Annie Dillard once wrote a piece about guitar music at Mass, in which she defended it, using the reasoning, “Well, there’s no surefire way of reaching God, so why get mad at ways that are lame and insipid?”
Not the best reasoning, if you think about it.
Back when I was foolish enough to think that the Super Catholic Thing was something other than an expression of neurotic pathology, I got caught up in the Liturgy Wars. For those of you who aren’t Catholic, there are two modes of approaching God in public Catholic worship, one of which looks like this …
… and one that looks like this …
Can you find God in either place? Of course you can. You can find God everywhere.
But … it’s harder in an abandoned shopping mall. And it’s harder when the music is awful.
I once (foolishly, again) took a class on Religion at Webster University. The teacher asked the students if music brought them closer to God. “Oh yes!” they all exclaimed.
“Any kind of music?” he asked.
“Yes!” they chanted. “Any kind of music!”
I turned to the dark-haired 20-year-old sitting next to me. “What about rap music? What about Sir Mix-a-Lot’s ‘Baby Got Back’? Would that music bring you closer to God?”

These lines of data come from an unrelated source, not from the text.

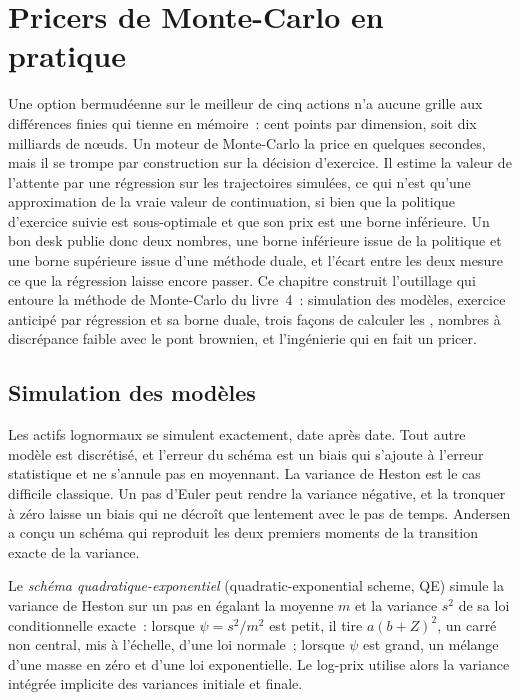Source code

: \chapter{Pricers de Monte-Carlo en pratique}\label{ch:dv:monte-carlo-pricers-in-practice}

Une option bermudéenne sur le meilleur de cinq actions n'a aucune grille aux différences finies qui tienne en mémoire~: cent points par
dimension, soit dix milliards de nœuds. Un moteur de Monte-Carlo la price en quelques secondes, mais il se trompe par construction
sur la décision d'exercice. Il estime la valeur de l'attente par une régression sur les trajectoires simulées, ce qui n'est
qu'une approximation de la vraie valeur de continuation, si bien que la politique d'exercice suivie est sous-optimale et que son prix
est une borne inférieure. Un bon desk publie donc deux nombres, une borne inférieure issue de la politique et une borne supérieure issue d'une méthode duale, et l'écart entre
les deux mesure ce que la régression laisse encore passer. Ce chapitre construit l'outillage qui entoure la méthode
de Monte-Carlo du livre~4~: simulation des modèles, exercice anticipé par régression et sa borne duale, trois façons de calculer les ,
nombres à discrépance faible avec le pont brownien, et l'ingénierie qui en fait un pricer.

\section{Simulation des modèles}

Les actifs lognormaux se simulent exactement, date après date. Tout autre modèle est discrétisé, et l'erreur du schéma est un
biais qui s'ajoute à l'erreur statistique et ne s'annule pas en moyennant. La variance de Heston est le cas difficile classique. Un pas d'Euler
peut rendre la variance négative, et la tronquer à zéro laisse un biais qui ne décroît que lentement avec le pas de temps. Andersen
a conçu un schéma qui reproduit les deux premiers moments de la transition exacte de la variance.

\begin{definition}\label{def:dv:monte-carlo-pricers-in-practice:qe}
Le \emph{schéma quadratique-exponentiel} (quadratic-exponential scheme, QE) simule la variance de Heston sur un pas en égalant
la moyenne $m$ et la variance $s^2$ de sa loi conditionnelle exacte~: lorsque $\psi=s^2/m^2$ est petit, il tire $a(b+Z)^2$, un
carré non central, mis à l'échelle, d'une loi normale~; lorsque $\psi$ est grand, un mélange d'une masse en zéro et d'une loi exponentielle. Le log-prix utilise alors la
variance intégrée implicite des variances initiale et finale.
\end{definition}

“Oh yes!” he chirped, in all seriousness, his eyes glossing over with that Shiny Happy People look. “Even ‘Baby Got Back’!”
I am not making this up. That really happened.
… but, I mean, who am I to judge? In the words of the immortal Annie Dillard, “It’s hard to get to God, so why should we reject out-of-tune not-quite-folk-songs played on a guitar and sung in a weak falsetto by an eager young Catholic Church Lady in a denim jumper?”
But … in a way, she has a point. I mean, obviously she doesn’t - but if you squint, you can sort of see what she might be saying if she knew what the hell she was talking about. What she might be saying (and she’d be right at saying this) is that if your music, art or ritual were honestly an attempt at approaching the Mystery of Being, then any attempt would be laudable, even if not fully successful. If, on the other hand, your music, art or ritual is just an exercise in a kind of spiritual onanism (as it is in many Catholic Masses), then you won’t reach what you’re not reaching for.
Take weddings.
Weddings are ridiculous.
But they usually get what they are reaching for. They usually communicate the Mystery of Being - the awe of a love lasting even beyond this life.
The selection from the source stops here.